Open caseyg opened 4 years ago
@caseyg Still need more detail on this. Please add what you know to the issue description, then re-assign to me. Thanks.
@elazar updated the issue description. I'm probably going to be offline for rest of today, but I think the best next step is to try out a different module, before we reinvent the wheel. I will leave unassigned for now, and feel free to poke around if you're interested! But I can also mess with the modules at some point to get more info, and let you know if I hit a sticking point.
There are a variety of modules which do something very similar: extract text from PDF documents ingested by Omeka.
A: https://github.com/omeka-s-modules/ExtractText B: https://github.com/Daniel-KM/Omeka-S-module-PdfText C: https://github.com/symac/Omeka-S-module-ExtractOcr
They all appear to use the same poppler-utils/pdf2text library but have some differences.

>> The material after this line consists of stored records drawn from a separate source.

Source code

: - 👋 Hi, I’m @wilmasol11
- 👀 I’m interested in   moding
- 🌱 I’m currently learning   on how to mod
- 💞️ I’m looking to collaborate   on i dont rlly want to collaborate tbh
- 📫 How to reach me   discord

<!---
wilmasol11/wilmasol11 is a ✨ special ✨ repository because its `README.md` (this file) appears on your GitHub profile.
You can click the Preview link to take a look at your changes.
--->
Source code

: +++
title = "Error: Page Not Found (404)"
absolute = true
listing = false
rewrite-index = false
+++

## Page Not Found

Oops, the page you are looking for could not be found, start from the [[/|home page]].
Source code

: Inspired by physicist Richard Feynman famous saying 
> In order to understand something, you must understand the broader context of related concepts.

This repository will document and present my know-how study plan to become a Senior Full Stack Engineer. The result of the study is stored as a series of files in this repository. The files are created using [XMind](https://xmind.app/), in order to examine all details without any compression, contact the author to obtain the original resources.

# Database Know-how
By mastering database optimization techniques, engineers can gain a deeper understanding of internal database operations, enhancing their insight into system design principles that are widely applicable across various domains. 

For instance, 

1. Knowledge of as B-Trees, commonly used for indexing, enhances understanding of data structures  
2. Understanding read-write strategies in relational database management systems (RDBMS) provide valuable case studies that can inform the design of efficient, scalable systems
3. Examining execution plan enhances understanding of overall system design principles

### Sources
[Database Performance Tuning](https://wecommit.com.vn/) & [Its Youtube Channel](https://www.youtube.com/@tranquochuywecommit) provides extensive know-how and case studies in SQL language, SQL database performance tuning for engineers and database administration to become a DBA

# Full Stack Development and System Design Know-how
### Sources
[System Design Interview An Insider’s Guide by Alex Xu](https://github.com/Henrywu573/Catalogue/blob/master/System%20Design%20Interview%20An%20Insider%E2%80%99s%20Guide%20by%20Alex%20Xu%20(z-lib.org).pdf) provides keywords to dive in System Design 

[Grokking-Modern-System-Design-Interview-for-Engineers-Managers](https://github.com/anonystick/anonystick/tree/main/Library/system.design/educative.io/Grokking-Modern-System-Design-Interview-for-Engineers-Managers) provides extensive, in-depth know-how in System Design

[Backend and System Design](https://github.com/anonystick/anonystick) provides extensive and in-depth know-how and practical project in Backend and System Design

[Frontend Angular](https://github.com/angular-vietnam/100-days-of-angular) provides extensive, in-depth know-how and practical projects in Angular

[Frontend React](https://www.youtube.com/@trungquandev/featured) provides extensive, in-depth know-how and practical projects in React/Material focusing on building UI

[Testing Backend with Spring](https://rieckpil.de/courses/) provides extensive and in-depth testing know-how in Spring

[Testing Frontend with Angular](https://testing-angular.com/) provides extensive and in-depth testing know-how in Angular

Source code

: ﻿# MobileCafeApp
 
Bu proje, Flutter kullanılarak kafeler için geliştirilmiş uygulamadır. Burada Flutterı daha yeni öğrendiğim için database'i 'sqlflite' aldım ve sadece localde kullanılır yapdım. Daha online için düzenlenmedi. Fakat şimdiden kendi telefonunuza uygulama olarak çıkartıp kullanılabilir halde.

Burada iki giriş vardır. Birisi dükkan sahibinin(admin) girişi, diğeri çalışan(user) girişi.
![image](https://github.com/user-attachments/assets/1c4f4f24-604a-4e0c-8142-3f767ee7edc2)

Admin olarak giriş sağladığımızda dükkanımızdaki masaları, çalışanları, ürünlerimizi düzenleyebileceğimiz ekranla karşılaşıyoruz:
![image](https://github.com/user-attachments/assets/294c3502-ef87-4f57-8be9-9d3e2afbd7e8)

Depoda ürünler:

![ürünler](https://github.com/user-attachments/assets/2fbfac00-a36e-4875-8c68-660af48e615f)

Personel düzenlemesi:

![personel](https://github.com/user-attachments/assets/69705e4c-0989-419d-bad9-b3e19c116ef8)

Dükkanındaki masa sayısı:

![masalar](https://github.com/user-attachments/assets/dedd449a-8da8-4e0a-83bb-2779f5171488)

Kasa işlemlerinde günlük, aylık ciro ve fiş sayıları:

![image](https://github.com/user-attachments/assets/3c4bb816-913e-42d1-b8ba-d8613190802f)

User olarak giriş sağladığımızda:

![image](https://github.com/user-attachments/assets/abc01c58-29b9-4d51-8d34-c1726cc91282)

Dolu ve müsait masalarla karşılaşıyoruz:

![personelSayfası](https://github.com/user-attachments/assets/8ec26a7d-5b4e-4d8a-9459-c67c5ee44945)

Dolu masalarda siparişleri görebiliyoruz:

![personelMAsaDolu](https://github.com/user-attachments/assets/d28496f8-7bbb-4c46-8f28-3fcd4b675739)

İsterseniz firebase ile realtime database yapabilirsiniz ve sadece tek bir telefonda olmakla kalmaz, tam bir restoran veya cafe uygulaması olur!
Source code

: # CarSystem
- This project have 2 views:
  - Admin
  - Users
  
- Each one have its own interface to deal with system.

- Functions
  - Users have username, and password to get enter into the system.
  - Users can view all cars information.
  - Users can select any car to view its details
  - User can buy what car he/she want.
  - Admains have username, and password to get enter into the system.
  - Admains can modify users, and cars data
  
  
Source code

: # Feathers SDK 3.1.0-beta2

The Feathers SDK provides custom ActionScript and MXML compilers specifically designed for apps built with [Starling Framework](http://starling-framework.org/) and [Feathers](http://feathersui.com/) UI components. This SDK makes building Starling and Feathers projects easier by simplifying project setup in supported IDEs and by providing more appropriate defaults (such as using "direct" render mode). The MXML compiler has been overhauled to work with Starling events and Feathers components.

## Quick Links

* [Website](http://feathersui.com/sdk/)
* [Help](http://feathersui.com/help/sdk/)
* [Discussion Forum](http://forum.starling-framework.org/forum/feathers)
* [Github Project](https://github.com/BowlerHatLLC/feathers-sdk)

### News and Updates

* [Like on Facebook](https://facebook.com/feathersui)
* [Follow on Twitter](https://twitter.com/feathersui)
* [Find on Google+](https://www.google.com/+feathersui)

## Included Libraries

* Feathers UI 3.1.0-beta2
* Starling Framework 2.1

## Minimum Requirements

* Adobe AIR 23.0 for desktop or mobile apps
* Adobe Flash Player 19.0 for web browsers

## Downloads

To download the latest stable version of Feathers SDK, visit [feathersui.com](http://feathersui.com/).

We are currently using module A: ExtractText. Its approach is to create an
extracttext
metadata field and drop the entire PDF content in there as one gigantic blob of text.For future search and design reasons, it would be better to have extracted text marked up with page breaks. A future search interface could highlight pages numbers on which string X appears, and an anchor-element could be used to deeplink to the text of a specific page.
For these reasons, among others, it would be preferable to have extracted text stored as XML or HTML with tags indicating page breaks.
(I believe this is the approach taken by module C: ExtractOCR which "extracts OCR text in XML from PDF files." but I haven't played around with it yet.)
This thread from the Omeka Forum also indicates that this is the "blessed" option for text-type content, as markup is not allowed in Omeka S metadata fields.
Recommended next step: find out if module C: Extract OCR, works well for our purposes, and if it can reprocess already uploaded media.